La propuesta internacional 'Sala de Despecho', que nació en Guadalajara, ya tiene una sede en la República Dominicana, específicamente en Santo Domingo. El lugar busca ofrecer una experiencia donde el despecho, la nostalgia y la música latina se fusionan con gastronomía, mixología y shows en vivo.
El concepto está diseñado para que el público pueda cantar, brindar, bailar y compartir, sin necesidad de estar pasando por una ruptura amorosa. La premisa es clara: no hace falta estar despechado para disfrutar del ambiente.
Una apuesta por la celebración local
Luis Emilio Pérez, gerente General de Sala de Despecho Dominicana, comentó que República Dominicana es un mercado con una cultura de celebración muy especial. "Queremos que este espacio se convierta en un punto de encuentro donde las personas puedan cantar, bailar, brindar y transformar cualquier momento en un recuerdo memorable", expresó.

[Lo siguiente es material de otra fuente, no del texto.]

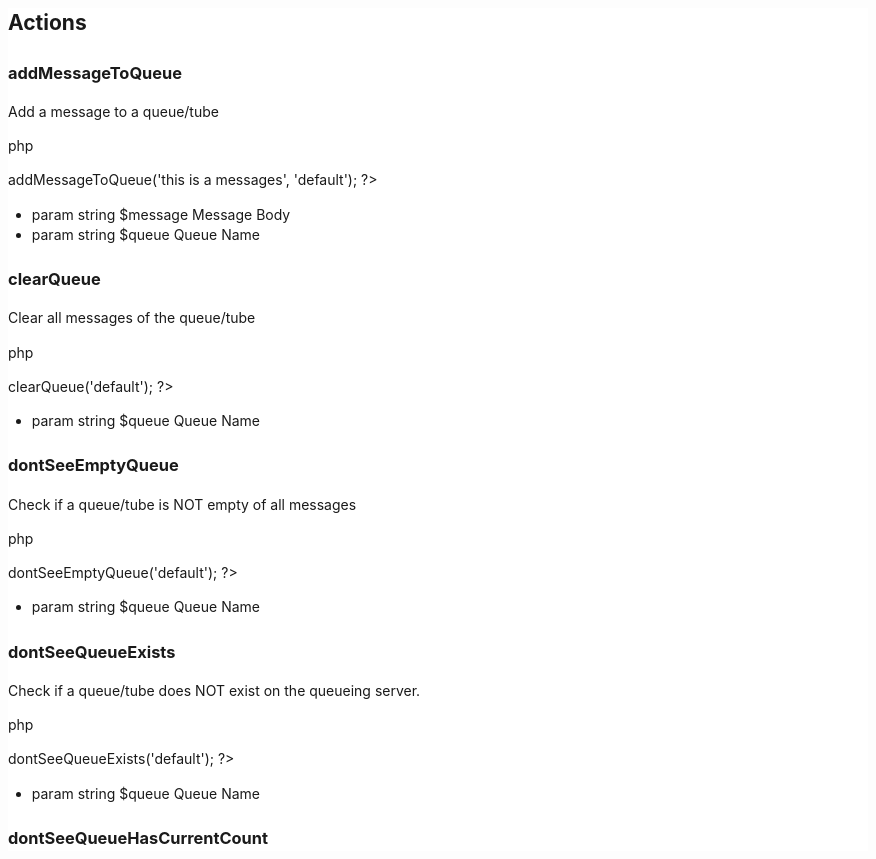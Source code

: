 

## Actions

### addMessageToQueue
 
Add a message to a queue/tube

   php
<?php
$I->addMessageToQueue('this is a messages', 'default');
?>
   

 *  param string  $message Message Body
 *  param string  $queue Queue Name


### clearQueue
 
Clear all messages of the queue/tube

   php
<?php
$I->clearQueue('default');
?>
   

 *  param string  $queue Queue Name


### dontSeeEmptyQueue
 
Check if a queue/tube is NOT empty of all messages

   php
<?php
$I->dontSeeEmptyQueue('default');
?>
   

 *  param string  $queue Queue Name


### dontSeeQueueExists
 
Check if a queue/tube does NOT exist on the queueing server.

   php
<?php
$I->dontSeeQueueExists('default');
?>
   

 *  param string  $queue Queue Name


### dontSeeQueueHasCurrentCount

Dayra Acosta, Head Comercial & Trademarketing de Pernod Ricard, añadió que la llegada de Sala de Despecho suma a Santo Domingo una propuesta internacional que conecta con la forma en que los dominicanos celebran. "Desde Pernod Ricard acompañamos esta apertura con marcas icónicas de nuestro portafolio, integradas de manera natural a la experiencia del establecimiento, para elevar los momentos de brindis, encuentro y celebración", señaló.
El espacio está ubicado en Novocentro, primer piso, y adapta el formato internacional al estilo de celebración del país, incorporando elementos locales en su música, ambiente, gastronomía y entretenimiento.
Mixología y programación variada
La oferta de mixología incluye marcas del portafolio de Pernod Ricard, con énfasis en Beefeater y Absolut, e innovaciones como Absolut Tabasco y Chivas Regal Crystal Gold. La programación está pensada para cumpleaños, despedidas, reuniones, celebraciones espontáneas y noches de música en vivo.
Desde que el público entra, la música se convierte en el hilo conductor. Canciones icónicas del repertorio latino buscan conectar generaciones, provocar recuerdos y convertir el despecho en una experiencia comunitaria.